RECORDS PROVIDED: Begin
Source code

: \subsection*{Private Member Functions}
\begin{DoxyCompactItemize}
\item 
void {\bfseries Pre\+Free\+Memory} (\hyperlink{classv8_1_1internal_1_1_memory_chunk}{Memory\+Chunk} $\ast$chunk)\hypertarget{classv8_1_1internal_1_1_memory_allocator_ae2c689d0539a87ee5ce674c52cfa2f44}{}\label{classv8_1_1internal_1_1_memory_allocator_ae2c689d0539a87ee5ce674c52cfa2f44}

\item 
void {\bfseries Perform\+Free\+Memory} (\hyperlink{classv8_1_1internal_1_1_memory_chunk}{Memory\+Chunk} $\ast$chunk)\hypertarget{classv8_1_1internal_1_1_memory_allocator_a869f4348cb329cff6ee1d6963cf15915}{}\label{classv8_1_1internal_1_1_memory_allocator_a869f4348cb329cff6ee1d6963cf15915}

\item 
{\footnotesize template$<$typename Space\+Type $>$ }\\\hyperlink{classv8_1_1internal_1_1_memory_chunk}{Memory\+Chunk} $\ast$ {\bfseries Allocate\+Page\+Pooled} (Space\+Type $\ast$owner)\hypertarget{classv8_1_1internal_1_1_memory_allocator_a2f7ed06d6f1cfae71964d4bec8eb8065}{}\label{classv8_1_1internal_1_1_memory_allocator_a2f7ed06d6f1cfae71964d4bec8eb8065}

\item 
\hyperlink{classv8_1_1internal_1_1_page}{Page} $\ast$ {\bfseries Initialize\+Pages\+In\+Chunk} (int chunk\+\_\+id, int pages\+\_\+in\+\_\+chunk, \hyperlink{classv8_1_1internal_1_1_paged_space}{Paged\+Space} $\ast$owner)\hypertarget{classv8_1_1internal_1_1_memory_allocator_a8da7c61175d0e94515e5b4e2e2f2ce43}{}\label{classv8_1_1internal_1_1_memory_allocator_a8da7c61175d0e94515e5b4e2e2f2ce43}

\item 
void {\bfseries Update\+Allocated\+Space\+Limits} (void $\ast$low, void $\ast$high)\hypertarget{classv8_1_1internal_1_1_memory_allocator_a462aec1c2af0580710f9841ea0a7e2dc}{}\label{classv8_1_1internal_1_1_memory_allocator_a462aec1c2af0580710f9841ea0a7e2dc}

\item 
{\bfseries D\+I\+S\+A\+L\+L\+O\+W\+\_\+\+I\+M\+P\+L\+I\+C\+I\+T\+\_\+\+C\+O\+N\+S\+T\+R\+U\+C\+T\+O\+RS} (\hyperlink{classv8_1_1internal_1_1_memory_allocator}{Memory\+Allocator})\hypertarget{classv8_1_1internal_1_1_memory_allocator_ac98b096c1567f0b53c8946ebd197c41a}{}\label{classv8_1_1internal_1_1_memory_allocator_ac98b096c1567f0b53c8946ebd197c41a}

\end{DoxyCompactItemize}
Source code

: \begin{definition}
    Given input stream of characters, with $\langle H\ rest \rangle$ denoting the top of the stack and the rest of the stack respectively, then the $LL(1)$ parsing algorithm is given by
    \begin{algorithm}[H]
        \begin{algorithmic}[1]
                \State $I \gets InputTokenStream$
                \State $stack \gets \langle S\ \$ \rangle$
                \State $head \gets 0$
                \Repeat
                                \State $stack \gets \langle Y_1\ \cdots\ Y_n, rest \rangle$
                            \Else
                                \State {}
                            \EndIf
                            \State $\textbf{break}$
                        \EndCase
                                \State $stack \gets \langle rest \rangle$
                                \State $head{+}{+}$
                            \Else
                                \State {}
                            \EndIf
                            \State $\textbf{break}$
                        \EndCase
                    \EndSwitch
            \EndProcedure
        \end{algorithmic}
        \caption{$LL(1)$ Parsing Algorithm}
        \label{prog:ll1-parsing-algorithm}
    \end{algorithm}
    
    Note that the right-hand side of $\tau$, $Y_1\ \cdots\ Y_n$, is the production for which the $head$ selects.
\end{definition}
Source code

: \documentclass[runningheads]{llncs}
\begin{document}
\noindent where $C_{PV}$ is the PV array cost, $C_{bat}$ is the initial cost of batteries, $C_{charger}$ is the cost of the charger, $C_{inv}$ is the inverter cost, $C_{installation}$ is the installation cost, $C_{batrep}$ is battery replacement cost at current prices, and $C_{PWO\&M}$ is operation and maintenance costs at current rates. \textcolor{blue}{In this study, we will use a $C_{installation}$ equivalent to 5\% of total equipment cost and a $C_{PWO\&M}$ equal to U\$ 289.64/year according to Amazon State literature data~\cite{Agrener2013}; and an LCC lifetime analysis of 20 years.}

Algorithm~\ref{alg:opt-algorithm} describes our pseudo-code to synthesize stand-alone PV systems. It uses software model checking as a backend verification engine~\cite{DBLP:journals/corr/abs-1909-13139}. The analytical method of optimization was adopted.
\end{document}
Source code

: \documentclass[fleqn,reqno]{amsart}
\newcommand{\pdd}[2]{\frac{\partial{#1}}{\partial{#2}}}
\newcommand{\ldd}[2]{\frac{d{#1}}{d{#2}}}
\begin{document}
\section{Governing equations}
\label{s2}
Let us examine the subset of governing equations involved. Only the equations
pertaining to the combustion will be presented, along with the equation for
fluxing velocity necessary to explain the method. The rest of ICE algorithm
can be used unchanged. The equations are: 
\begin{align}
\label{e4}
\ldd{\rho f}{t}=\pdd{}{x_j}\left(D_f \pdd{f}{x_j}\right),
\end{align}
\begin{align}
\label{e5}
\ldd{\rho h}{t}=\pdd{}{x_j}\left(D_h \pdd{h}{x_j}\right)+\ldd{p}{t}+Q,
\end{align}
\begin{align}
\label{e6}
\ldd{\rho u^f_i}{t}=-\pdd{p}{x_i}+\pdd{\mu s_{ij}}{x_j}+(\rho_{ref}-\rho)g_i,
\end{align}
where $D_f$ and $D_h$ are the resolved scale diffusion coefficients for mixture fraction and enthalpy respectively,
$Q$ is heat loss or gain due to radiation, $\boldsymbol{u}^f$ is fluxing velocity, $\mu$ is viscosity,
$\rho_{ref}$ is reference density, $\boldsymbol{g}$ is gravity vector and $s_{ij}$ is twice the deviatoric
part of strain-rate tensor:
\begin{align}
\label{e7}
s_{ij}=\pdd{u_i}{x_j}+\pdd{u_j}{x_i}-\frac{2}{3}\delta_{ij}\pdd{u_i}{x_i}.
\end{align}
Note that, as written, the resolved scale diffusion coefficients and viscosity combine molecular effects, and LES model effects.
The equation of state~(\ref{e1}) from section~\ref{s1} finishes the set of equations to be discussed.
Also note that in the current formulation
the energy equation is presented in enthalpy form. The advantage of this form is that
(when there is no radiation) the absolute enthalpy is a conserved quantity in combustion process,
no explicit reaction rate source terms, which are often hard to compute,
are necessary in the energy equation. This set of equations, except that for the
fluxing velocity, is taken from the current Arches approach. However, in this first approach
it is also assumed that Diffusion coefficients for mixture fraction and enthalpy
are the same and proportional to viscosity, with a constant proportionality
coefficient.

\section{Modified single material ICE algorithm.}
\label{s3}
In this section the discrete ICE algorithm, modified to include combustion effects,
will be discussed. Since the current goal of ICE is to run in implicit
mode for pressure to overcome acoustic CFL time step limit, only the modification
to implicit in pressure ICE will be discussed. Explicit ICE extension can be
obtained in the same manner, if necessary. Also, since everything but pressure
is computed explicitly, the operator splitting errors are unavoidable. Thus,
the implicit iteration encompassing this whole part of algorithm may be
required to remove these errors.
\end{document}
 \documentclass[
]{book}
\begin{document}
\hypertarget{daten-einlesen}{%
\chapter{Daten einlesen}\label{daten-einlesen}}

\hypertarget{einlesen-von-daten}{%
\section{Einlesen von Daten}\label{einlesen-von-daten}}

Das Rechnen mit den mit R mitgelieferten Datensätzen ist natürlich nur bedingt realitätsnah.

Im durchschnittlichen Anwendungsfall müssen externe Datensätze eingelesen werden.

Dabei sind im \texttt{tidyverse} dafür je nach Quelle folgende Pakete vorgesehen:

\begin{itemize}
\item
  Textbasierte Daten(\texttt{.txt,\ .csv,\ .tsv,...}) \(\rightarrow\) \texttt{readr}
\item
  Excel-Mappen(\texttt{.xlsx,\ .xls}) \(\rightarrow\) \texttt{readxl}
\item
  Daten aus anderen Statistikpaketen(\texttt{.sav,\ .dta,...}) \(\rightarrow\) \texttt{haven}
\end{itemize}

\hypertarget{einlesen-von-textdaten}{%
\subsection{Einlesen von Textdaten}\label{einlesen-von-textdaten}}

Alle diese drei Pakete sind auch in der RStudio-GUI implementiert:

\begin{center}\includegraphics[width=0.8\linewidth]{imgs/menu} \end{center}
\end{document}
RECORDS PROVIDED: End
▶ [WHAT THE TASK ASKS]
Copy each line of the listing that carries the word "cite".

▶ [TASK RESULT]
\noindent where $C_{PV}$ is the PV array cost, $C_{bat}$ is the initial cost of batteries, $C_{charger}$ is the cost of the charger, $C_{inv}$ is the inverter cost, $C_{installation}$ is the installation cost, $C_{batrep}$ is battery replacement cost at current prices, and $C_{PWO\&M}$ is operation and maintenance costs at current rates. \textcolor{blue}{In this study, we will use a $C_{installation}$ equivalent to 5\% of total equipment cost and a $C_{PWO\&M}$ equal to U\$ 289.64/year according to Amazon State literature data~\cite{Agrener2013}; and an LCC lifetime analysis of 20 years.}
Algorithm~\ref{alg:opt-algorithm} describes our pseudo-code to synthesize stand-alone PV systems. It uses software model checking as a backend verification engine~\cite{DBLP:journals/corr/abs-1909-13139}. The analytical method of optimization was adopted.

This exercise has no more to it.